In the beginning, the Lao PDR was spared from hosting and chairing the annual summits and ministerial meetings but before long it was doing that. It must have by now chaired the Asean Summit of the Leaders four times.
Since becoming an Asean member, the Lao PDR’s gross domestic product has grown into one of the fastest rates in the world, but because it started from a low base it is for now still a poor country. It has made considerable progress at universalizing primary schooling, but the latest figure stands at less than 80 percent of children of primary school age.
To be sure, the Asean has paid special attention to the development of the Mekong Delta countries.

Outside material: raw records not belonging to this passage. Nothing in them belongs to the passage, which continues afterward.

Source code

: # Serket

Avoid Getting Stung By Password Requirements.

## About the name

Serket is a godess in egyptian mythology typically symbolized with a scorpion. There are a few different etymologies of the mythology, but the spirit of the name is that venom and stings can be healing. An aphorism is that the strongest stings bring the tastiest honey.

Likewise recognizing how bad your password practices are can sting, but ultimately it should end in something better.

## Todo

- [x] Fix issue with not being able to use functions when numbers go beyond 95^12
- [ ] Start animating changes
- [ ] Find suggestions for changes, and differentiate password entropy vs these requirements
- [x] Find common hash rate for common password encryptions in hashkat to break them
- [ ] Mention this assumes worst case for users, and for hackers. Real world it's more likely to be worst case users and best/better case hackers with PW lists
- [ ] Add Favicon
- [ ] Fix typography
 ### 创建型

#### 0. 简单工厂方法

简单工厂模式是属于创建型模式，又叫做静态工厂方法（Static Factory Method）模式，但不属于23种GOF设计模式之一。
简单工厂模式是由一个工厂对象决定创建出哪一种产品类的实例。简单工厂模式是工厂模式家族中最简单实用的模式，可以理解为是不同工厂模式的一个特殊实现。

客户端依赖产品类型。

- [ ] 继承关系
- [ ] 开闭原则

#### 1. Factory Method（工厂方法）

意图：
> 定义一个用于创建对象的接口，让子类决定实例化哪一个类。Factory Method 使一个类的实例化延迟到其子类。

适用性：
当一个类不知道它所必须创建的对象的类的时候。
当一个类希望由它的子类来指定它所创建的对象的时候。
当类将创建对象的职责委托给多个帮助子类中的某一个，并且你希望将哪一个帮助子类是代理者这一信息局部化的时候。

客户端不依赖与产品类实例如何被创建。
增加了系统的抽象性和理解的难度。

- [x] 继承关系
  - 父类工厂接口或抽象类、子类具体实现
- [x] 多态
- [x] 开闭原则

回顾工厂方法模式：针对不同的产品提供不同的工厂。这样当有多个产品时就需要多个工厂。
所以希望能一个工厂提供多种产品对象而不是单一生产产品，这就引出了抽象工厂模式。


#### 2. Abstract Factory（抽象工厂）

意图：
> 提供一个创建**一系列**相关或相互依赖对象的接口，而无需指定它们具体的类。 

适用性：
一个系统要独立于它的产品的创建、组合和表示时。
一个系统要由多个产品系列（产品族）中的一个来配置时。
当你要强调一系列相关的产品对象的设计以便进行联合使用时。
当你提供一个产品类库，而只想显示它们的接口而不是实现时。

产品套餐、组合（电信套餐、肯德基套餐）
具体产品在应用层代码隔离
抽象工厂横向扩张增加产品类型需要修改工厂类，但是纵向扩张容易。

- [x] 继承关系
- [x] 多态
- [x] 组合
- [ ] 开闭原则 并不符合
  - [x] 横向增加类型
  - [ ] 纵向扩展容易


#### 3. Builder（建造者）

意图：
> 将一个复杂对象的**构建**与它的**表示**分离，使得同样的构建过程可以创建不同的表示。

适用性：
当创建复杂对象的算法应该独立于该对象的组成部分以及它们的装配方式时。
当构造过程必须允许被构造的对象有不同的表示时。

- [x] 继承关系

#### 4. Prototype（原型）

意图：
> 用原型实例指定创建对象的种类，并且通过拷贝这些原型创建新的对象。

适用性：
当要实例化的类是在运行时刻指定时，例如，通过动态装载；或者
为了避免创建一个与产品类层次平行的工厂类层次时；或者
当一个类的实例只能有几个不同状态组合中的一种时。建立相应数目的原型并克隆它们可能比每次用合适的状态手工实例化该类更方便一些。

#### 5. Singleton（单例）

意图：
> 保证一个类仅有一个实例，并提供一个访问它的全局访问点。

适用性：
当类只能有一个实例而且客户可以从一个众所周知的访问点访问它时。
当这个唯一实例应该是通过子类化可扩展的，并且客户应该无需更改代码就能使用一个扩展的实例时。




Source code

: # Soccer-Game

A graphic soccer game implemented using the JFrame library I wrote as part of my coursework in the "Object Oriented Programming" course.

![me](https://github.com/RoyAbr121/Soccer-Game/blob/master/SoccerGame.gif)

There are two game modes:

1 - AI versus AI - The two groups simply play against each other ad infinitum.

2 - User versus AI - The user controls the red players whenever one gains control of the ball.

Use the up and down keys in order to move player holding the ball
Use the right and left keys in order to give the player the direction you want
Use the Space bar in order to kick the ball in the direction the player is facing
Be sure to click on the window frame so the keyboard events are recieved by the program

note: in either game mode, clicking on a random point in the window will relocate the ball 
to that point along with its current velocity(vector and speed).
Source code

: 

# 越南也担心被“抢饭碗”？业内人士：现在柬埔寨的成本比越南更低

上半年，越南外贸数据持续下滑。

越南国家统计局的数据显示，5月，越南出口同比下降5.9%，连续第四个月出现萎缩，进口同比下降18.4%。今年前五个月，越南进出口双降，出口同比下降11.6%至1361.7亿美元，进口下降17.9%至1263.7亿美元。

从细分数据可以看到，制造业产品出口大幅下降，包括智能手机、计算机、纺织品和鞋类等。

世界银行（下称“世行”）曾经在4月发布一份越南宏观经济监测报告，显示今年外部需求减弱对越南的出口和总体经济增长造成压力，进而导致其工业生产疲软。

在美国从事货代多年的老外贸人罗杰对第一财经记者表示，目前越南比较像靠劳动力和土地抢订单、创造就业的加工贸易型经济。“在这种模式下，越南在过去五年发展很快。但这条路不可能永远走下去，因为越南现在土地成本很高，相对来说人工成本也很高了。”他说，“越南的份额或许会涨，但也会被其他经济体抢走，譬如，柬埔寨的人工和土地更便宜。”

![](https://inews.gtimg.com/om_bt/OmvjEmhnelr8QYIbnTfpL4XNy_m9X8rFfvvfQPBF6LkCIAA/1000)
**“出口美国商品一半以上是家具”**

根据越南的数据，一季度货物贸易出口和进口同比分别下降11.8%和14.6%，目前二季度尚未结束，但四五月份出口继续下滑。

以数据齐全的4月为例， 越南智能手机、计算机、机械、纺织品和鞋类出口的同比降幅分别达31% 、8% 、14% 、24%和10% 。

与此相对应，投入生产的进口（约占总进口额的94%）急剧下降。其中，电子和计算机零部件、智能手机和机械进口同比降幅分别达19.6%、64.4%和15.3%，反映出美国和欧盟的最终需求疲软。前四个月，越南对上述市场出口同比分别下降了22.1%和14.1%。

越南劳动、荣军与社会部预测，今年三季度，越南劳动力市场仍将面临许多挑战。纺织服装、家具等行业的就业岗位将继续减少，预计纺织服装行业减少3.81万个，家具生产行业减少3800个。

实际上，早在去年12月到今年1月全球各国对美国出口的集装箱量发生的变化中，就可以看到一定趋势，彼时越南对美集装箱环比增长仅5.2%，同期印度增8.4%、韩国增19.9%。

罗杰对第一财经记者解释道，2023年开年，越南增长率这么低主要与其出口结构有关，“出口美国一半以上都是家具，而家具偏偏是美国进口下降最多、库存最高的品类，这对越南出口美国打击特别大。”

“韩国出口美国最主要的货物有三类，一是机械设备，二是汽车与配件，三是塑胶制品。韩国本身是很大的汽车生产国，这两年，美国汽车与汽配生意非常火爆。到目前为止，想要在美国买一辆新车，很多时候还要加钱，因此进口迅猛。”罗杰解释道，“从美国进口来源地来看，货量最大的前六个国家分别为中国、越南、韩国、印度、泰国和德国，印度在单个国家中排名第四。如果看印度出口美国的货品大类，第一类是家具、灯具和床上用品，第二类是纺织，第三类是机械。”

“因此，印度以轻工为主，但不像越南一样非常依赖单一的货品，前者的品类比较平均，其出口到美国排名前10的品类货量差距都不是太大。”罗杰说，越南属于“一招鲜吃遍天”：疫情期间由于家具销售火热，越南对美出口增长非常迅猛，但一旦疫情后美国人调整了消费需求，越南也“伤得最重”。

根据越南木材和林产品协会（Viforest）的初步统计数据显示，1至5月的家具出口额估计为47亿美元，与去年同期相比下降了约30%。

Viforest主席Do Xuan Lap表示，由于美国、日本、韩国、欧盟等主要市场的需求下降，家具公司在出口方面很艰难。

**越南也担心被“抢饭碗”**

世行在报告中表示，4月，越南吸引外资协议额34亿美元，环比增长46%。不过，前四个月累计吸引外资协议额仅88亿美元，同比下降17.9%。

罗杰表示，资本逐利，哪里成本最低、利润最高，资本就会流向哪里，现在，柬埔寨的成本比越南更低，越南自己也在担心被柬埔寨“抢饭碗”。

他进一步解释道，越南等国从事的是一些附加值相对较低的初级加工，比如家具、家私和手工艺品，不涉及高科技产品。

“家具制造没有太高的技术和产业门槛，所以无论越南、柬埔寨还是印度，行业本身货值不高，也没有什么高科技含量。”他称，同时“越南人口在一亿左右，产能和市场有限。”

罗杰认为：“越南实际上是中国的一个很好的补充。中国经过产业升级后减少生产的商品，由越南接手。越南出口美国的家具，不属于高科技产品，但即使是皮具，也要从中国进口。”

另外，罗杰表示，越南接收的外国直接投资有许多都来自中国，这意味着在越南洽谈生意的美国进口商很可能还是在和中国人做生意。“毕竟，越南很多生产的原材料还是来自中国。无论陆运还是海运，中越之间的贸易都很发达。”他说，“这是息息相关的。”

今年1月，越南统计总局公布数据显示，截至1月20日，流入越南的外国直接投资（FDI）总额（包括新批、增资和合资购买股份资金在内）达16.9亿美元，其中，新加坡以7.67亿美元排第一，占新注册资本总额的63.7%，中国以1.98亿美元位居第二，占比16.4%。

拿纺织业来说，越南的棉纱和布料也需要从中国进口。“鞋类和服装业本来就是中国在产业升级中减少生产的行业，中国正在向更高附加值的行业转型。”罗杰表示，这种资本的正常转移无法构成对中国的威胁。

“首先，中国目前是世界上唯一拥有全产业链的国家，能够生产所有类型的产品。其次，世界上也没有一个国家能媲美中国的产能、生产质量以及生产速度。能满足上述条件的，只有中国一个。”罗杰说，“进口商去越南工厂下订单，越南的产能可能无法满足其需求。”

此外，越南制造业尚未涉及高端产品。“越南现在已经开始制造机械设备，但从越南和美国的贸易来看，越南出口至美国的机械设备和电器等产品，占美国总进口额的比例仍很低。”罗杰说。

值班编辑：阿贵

Its slogan “No one should be left behind” (Walang iwanan) refers to the problem of non-inclusiveness of some sectors in the domestic economy but also applies as well to Asean members lagging behind others economically.
Regional solutions to education problems
It is time that we look beyond out navels. It is timely perhaps to search for regional solutions to the problems of the educational sector of the Lao PDR or any other member-country of Asean. I noticed that there is an Asean University Network. There is an Asean Network for Teacher Education. Shouldn’t there also be an Asean Primary School Network?
I believe that the World Council for Curriculum and Instruction should study the impact of the fast advances in communication and information technology, not only logistics-wise but also content- or curriculum-wise. There are reasons to be concerned that these advances serve to erode the values of civilization and further fragment mankind. There is a need more than ever for an education that enables the individual to make informed choices and decisions that redound to the benefit of himself and his fellowmen.
It is timely for the educational sector to consider what it can contribute to the realization in 2025 of the Asean Community. The Asean education ministers are resolved to enhance regional cooperation in education and identified as priorities, among others, promoting Asean awareness among Asean citizens, particularly the youth, and strengthening Asean identity through education. I believe the strengthening of Asean identity must start from an appreciation of the wonderful diversity among the peoples of Asean, including the variety of ethnicities such as the Lao PDR has. Instead of being viewed as obstacles to the unity of Asean, these ethnicities might contribute to that sense of identity. For instance, I have seen many features in common among indigenous cultural groups of a number of countries. I surmise that these were not just brought about by accident. These arise from a common closeness to Nature and its elements. Their generally peace-loving character come from their abiding concern for Nature’s conservation.